Dans l’arrière-pays de Pézenas, au milieu d’un paysage paisible de collines et de vignes, le château de Cassan possède une majesté et une grâce à part. Issu d’un prieuré royal du XIIe siècle, devenu demeure privée après la Révolution, il n’a cessé de changer de propriétaire et de vocation. De ce passé mouvementé, le lieu conserve des stigmates qui contribuent aussi au charme de ce grand vaisseau en pleine renaissance.

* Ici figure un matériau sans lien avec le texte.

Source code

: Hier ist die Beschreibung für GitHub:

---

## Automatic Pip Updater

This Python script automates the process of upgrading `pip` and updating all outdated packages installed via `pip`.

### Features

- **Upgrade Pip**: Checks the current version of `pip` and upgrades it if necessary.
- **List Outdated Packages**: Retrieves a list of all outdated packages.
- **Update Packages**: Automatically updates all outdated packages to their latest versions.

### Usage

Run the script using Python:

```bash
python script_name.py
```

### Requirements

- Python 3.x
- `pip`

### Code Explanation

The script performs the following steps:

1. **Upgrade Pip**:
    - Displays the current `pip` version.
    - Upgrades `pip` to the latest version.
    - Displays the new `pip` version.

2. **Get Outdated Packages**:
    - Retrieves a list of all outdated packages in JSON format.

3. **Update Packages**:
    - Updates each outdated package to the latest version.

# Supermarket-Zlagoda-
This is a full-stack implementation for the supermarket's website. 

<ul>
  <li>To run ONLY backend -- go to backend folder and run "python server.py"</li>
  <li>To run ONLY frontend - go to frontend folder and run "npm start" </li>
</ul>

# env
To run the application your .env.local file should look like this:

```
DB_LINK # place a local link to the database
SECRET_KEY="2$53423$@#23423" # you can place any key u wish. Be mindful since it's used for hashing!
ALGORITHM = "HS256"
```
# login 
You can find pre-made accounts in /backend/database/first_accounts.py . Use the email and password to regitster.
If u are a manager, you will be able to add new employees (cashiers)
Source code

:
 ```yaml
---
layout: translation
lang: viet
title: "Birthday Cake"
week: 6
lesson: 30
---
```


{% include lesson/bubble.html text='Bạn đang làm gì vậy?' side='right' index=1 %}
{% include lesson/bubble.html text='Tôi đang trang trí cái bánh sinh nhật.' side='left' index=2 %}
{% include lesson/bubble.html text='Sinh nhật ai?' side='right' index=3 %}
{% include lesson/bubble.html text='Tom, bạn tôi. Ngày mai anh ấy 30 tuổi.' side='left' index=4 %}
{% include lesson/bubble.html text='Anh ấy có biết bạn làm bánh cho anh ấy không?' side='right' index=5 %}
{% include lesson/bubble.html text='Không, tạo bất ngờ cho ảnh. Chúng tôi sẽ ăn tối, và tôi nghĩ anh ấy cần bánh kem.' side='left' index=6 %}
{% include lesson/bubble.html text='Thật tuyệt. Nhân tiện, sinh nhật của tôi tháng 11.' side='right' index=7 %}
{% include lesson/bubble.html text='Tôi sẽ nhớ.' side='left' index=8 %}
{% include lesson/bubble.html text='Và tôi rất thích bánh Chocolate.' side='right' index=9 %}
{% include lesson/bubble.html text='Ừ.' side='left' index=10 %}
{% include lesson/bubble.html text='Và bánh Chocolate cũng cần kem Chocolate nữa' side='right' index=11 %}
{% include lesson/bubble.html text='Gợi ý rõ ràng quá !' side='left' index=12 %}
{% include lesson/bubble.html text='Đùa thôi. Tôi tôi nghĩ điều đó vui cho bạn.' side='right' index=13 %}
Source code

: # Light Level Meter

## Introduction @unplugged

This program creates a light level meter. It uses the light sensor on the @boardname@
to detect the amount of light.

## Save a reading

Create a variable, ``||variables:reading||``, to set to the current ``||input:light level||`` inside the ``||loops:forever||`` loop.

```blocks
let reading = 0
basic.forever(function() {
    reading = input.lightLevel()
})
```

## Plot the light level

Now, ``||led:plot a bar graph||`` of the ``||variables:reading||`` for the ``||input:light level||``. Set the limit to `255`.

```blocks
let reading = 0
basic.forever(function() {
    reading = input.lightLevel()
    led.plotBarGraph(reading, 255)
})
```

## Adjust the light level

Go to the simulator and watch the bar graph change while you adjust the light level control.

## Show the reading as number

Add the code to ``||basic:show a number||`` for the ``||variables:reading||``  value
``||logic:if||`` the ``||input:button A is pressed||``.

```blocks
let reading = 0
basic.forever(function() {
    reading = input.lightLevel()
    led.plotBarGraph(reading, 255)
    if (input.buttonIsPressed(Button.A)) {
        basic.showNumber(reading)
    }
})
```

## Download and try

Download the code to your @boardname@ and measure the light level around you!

Du prieuré originel seule subsiste une église romane du XIIe siècle. En 1066, d’après les recherches de l’historien Serge Sotos, six chanoines dissidents quittent le chapitre de la cathédrale de Béziers pour se retirer à Cassan. La famille Alquier, d’ascendance carolingienne, leur cède église et terres attenantes. La communauté monastique se développe très rapidement. Sous l’autorité du prieur Giraud, le futur saint patron de Béziers, elle s’attire les faveurs de l’aristocratie. Jouissant d’une grande renommée, elle règne sur vingt-six églises et possède plusieurs dizaines de propriétés. Grâce à ces richesses, l’église est rebâtie pour être consacrée en 1115, avec cloître, salle de chapitre, dortoir, réfectoire et bientôt un hôpital-hôtellerie. Abritant de saintes reliques, elle devient un lieu de pèlerinage et le prieuré, qui compte jusqu’à quatre-vingts chanoines, accueille la nécropole princière des vicomtes de Béziers.
Au fil de l’histoire
Du XIVe au XVIe siècle, traversant épisodes de peste, attaques de routiers et guerres de Religion, Cassan est rattrapé par l’histoire et subit plusieurs incendies. Excepté l’église prieuriale, les bâtiments conventuels sont rasés pour laisser place à l’édifice actuel, construit à partir de 1750. Malgré toute sa majesté, l’imposante demeure n’est que le reflet d’un lustre passé. Quand ils en sont chassés en 1790, les chanoines sont au nombre de cinq. Le prieuré et ses deux cents hectares de terres sont déclarés biens nationaux et vendus à Marc-Antoine Thomas Mérigueux, homme de paille du dernier prince de Conti qui y installe sa maîtresse, madame de Brimond.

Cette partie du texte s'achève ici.